Objective: To report the efficacy and safety of a drug-coated balloon (Ranger, Boston Scientific) in patients with dysfunctional autogenous arteriovenous fistula. Methods: In this investigator-initiated, prospective observational cohort study, 25 participants with dysfunctional arteriovenous fistula were enrolled from January 2018 to June 2019. The drug-coated balloon was applied after successful vessel preparation by high-pressure balloon angioplasty. The primary endpoint was the target lesion primary patency rate at 6 months. The secondary outcome included anatomical and clinical success rate, postoperative major adverse events within 30 days, and the target lesion primary patency rate at 12 months.

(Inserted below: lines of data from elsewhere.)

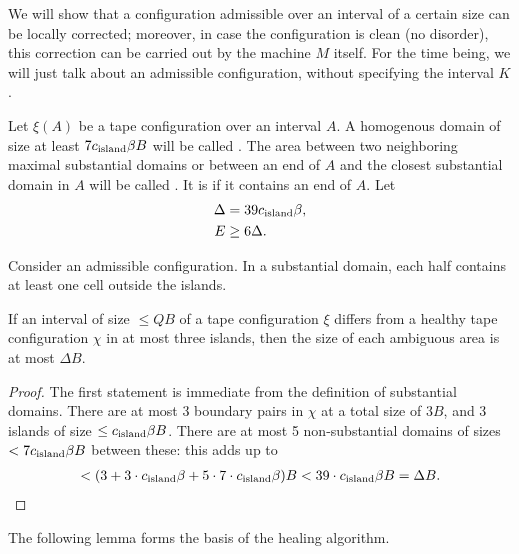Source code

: \documentclass[11pt]{memoir}
\theoremstyle{definition} %
\renewcommand{\le}{\leq}
\renewcommand{\ge}{\geq}
\def\B{B}
\newcommand{\E}{E}
\newcommand{\Q}{Q}
\newcommand{\cns}[1]{c_{\textrm{\upshape #1}}}
\begin{document}
We will show that a configuration admissible over an interval of a certain size can be locally corrected;
moreover, in case the configuration is clean (no disorder), this correction
can be carried out by the machine \( M \) itself.
For the time being, we will just talk about an admissible configuration, without specifying the interval
\( K \).

\begin{definition}\label{def:substantial}
Let \( \xi(A) \) be a tape configuration over an interval \( A \).
A homogenous domain of size at least \( 7\cns{island}\beta\B \)
will be called .
The area between two neighboring maximal
substantial domains or between an end of \( A \) and the closest substantial domain in \( A \)
will be called .
It is  if it contains an end of \( A \).
  Let
 \begin{align*}
     \Delta &= 39\cns{island}\beta, %
\\  \E  &\ge 6\Delta. %
 \end{align*}
\end{definition}

\begin{lemma}\label{lem:ambiguous}
Consider an admissible configuration.
In a substantial domain, each half contains at least one cell outside the islands.

If an interval of size \( \le  \Q\B \) of a tape configuration \( \xi \) differs from a  healthy tape 
configuration \( \chi \) in at most three islands, then 
the size of each ambiguous area is at most \( \Delta\B \).
\end{lemma}
\begin{proof}
The first statement is immediate from the definition of substantial domains.
There are at most 3 boundary pairs in \( \chi \) at a total size of \( 3\B \), and
3 islands of size \( \le\cns{island}\beta\B \).
There are at most 5 non-substantial domains of sizes \( < 7\cns{island}\beta\B \)
between these: this adds up to
\begin{align*}
 < (3+3\cdot\cns{island}\beta+ 5\cdot 7\cdot\cns{island}\beta)\B<39\cdot\cns{island}\beta\B=\Delta\B.
 \end{align*}
\end{proof}

The following lemma forms the basis of the healing algorithm.
\end{document}
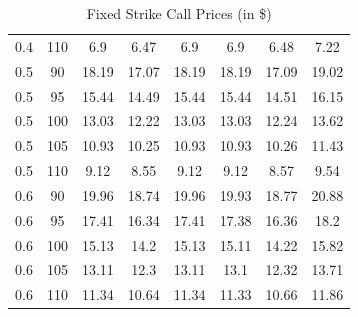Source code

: \documentclass{article}
\begin{document}
\begin{table}[H]
\begin{tabular}{|c|c|c|c|c|c|c|c|}
  0.4 & 110 & 6.9 & 6.47 & 6.9 & 6.9 & 6.48 & 7.22 \\
  0.5 & 90 & 18.19 & 17.07 & 18.19 & 18.19 & 17.09 & 19.02 \\
  0.5 & 95 & 15.44 & 14.49 & 15.44 & 15.44 & 14.51 & 16.15 \\
  0.5 & 100 & 13.03 & 12.22 & 13.03 & 13.03 & 12.24 & 13.62 \\
  0.5 & 105 & 10.93 & 10.25 & 10.93 & 10.93 & 10.26 & 11.43 \\
  0.5 & 110 & 9.12 & 8.55 & 9.12 & 9.12 & 8.57 & 9.54 \\
  0.6 & 90 & 19.96 & 18.74 & 19.96 & 19.93 & 18.77 & 20.88 \\
  0.6 & 95 & 17.41 & 16.34 & 17.41 & 17.38 & 16.36 & 18.2 \\
  0.6 & 100 & 15.13 & 14.2 & 15.13 & 15.11 & 14.22 & 15.82 \\
  0.6 & 105 & 13.11 & 12.3 & 13.11 & 13.1 & 12.32 & 13.71 \\
  0.6 & 110 & 11.34 & 10.64 & 11.34 & 11.33 & 10.66 & 11.86 \\
  \hline
  \end{tabular}
  \caption{Fixed Strike Call Prices (in \$)}
  \label{table:name}
\end{table}
\end{document}
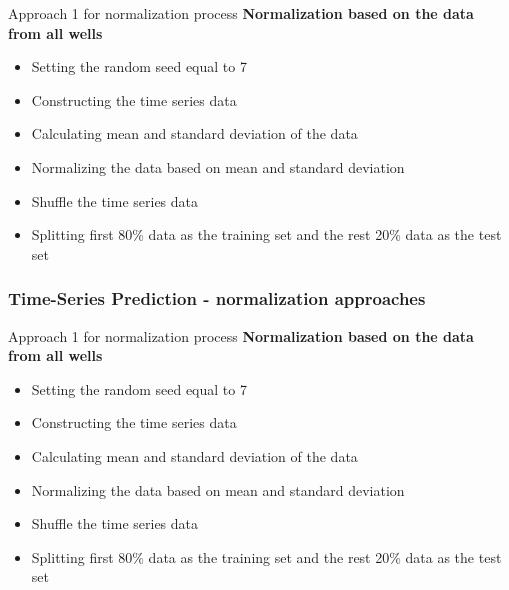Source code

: \documentclass[xcolor=table]{beamer}
\begin{document}
\begin{frame}
\begin{block}{Approach 1 for normalization process}
	\textbf{Normalization based on the data from all wells}
	\begin{itemize}
		\item Setting the random seed equal to 7
		\item Constructing the time series data
		\item Calculating mean and standard deviation of the data
		\item Normalizing the data based on mean and standard deviation
		\item Shuffle the time series data
		\item Splitting first 80\% data as the training set and the rest 20\% data as the test set
	\end{itemize}
	
\end{block}

\end{frame}


\begin{frame}
\frametitle{Time-Series Prediction - normalization approaches}

\begin{block}{Approach 1 for normalization process}
\textbf{Normalization based on the data from all wells}
\begin{itemize}
\item Setting the random seed equal to 7
\item Constructing the time series data
\item Calculating mean and standard deviation of the data
\item Normalizing the data based on mean and standard deviation
\item Shuffle the time series data
\item Splitting first 80\% data as the training set and the rest 20\% data as the test set
\end{itemize}

\end{block}

\end{frame}
\end{document}
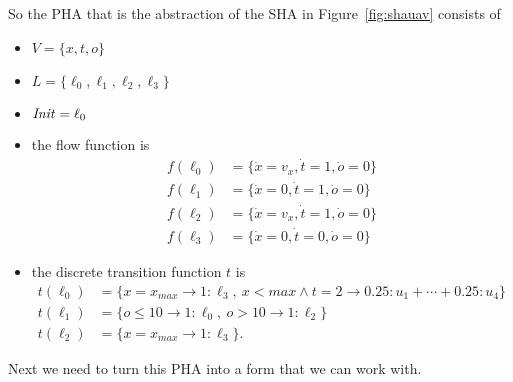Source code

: \begin{ex}
So the PHA that is the abstraction of the SHA in Figure~\ref{fig:shauav} consists of
\begin{itemize}
    \item $V=\{x,t,o\}$
    \item $L=\{\ell_{0},\ell_{1},\ell_{2},\ell_{3}\}$
    \item $\mathit{Init}=\ell_{0}$
    \item the flow function is
        \begin{align*}
            f(\ell_{0}) &= \{\dot{x}=v_{x},\dot{t}=1,\dot{o}=0\} \\
            f(\ell_{1}) &= \{\dot{x}=0,\dot{t}=1,\dot{o}=0\} \\
            f(\ell_{2}) &= \{\dot{x}=v_{x},\dot{t}=1,\dot{o}=0\} \\
            f(\ell_{3}) &= \{\dot{x}=0,\dot{t}=0,\dot{o}=0\}
        \end{align*}
    \item the discrete transition function $t$ is
        \begin{align*}
            t(\ell_{0}) &= \{x=x_{max}\rightarrow 1:\ell_{3},\ x<max\land t=2\rightarrow 0.25:u_{1}+\cdots+0.25:u_{4}\} \\
            t(\ell_{1}) &= \{o\leq10\rightarrow 1:\ell_{0},\ o>10\rightarrow 1:\ell_{2}\} \\
            t(\ell_{2}) &= \{x=x_{max}\rightarrow 1:\ell_{3}\}.
        \end{align*}
\end{itemize}
Next we need to turn this PHA into a form that we can work with.


\end{ex}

Statistical analysis of the data was performed. The χ test or Fisher’s exact test was used for analyzing categorical variables, and continuous variables were analyzed using Student’s t-test. Also, Kaplan-Meier analysis was used to evaluate the target lesion primary patency days with the log-rank test. Results: At 6 months, the target lesion primary patency rate was 68% in the drug-coated balloon treatment group. The anatomical and clinical success rates were 100%. One patient had thrombosed access 10 days after the index procedure, and two died of cardiovascular events 4 months after the operation. Subgroup analysis showed that the early recurrent stenosis group had non-inferior mean drug-coated balloon primary patency days (less than 90 days after prior percutaneous angioplasty, n = 10) compared with the late recurrence group (prior PTA patency days more than 90 days, n = 10), 179.3 ± 102.9 versus 257.1 ± 71 days ( p = 0.153). DCB angioplasty had significant improvement in primary patency days for early recurrent stenosis (67.7 ± 19.3 vs 179.3 ± 102.9, p < 0.001). Conclusions: The results demonstrated the appliance of Ranger DCB in stenotic AVFs is a safe and effective treatment modality, especially for early recurrent AVF stenosis.